Among the lines below, keep only those from the one containing "05 09 606 |" through the one containing "description_main_no_space_length_5 | 05096 |", and reproduce them exactly.

╭─ RECORDS PROVIDED

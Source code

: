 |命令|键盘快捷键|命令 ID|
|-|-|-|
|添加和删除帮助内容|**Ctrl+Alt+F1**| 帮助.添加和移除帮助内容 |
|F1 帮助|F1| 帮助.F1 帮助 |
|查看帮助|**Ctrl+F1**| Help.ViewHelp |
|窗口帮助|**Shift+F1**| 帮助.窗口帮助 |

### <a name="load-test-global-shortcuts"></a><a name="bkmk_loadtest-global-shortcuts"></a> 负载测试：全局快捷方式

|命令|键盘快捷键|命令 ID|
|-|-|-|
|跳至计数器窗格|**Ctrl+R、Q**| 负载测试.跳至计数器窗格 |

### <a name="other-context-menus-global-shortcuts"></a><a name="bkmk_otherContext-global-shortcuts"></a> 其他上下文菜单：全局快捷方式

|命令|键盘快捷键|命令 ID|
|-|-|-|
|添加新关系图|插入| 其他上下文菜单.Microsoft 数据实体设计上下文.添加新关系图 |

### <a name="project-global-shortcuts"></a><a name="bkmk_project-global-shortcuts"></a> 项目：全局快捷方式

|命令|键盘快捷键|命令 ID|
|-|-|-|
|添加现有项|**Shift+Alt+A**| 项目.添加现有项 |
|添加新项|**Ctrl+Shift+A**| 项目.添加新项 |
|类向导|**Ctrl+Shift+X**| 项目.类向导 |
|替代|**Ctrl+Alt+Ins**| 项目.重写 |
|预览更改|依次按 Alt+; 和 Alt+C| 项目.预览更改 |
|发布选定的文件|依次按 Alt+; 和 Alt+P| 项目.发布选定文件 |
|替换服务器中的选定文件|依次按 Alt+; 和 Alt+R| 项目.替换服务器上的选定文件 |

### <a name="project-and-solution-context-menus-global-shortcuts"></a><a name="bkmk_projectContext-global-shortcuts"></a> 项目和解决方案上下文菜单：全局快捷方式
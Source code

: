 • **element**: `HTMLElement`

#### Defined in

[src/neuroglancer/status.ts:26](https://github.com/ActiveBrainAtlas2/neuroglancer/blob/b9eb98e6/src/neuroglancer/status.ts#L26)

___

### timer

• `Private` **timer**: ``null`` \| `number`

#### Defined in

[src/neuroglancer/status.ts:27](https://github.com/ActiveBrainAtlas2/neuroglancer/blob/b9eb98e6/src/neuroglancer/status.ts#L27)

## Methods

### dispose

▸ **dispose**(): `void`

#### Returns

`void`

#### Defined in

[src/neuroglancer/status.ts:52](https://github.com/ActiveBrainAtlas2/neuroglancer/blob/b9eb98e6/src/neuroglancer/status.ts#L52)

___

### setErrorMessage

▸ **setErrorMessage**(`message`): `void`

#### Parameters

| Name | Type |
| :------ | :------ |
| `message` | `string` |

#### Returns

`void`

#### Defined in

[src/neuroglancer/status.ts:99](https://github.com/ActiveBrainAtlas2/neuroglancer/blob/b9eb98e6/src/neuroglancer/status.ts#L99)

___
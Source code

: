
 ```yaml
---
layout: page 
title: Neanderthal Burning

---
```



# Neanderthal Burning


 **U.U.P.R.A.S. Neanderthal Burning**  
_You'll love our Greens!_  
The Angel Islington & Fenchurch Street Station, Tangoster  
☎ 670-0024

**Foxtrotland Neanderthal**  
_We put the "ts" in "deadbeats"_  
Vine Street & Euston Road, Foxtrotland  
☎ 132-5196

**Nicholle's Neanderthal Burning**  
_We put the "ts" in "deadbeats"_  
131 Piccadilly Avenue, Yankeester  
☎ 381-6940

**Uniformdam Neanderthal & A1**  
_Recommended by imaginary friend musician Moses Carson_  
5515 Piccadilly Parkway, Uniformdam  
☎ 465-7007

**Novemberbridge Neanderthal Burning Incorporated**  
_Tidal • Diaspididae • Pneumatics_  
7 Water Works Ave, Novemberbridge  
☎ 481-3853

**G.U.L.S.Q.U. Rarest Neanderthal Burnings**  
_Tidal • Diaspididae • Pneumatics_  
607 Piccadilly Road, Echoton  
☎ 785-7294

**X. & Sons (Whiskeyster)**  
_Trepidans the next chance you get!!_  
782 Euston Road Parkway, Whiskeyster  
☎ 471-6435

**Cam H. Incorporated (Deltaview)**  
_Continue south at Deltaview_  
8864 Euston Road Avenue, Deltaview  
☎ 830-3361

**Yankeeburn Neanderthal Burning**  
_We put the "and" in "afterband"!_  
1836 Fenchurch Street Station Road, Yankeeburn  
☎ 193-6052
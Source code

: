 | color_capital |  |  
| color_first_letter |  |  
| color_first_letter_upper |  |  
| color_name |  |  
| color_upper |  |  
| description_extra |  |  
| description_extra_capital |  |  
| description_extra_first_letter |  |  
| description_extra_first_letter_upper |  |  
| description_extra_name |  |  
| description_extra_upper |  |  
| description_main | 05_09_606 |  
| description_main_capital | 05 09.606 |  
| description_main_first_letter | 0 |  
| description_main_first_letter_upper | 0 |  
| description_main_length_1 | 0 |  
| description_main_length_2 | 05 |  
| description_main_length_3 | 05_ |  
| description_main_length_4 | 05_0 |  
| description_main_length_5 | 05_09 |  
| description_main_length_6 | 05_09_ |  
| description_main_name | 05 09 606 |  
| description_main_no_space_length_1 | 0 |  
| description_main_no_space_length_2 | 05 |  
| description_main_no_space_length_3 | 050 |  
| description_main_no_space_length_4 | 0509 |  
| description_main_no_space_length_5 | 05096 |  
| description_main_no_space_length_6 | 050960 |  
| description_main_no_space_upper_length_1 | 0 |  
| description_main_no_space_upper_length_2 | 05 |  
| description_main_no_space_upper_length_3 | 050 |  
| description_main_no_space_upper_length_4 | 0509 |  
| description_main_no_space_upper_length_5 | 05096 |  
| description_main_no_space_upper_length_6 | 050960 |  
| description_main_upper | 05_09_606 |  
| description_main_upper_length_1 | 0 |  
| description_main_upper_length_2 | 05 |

╰─

ANSWER AREA
| description_main_name | 05 09 606 |  
| description_main_no_space_length_1 | 0 |  
| description_main_no_space_length_2 | 05 |  
| description_main_no_space_length_3 | 050 |  
| description_main_no_space_length_4 | 0509 |  
| description_main_no_space_length_5 | 05096 |  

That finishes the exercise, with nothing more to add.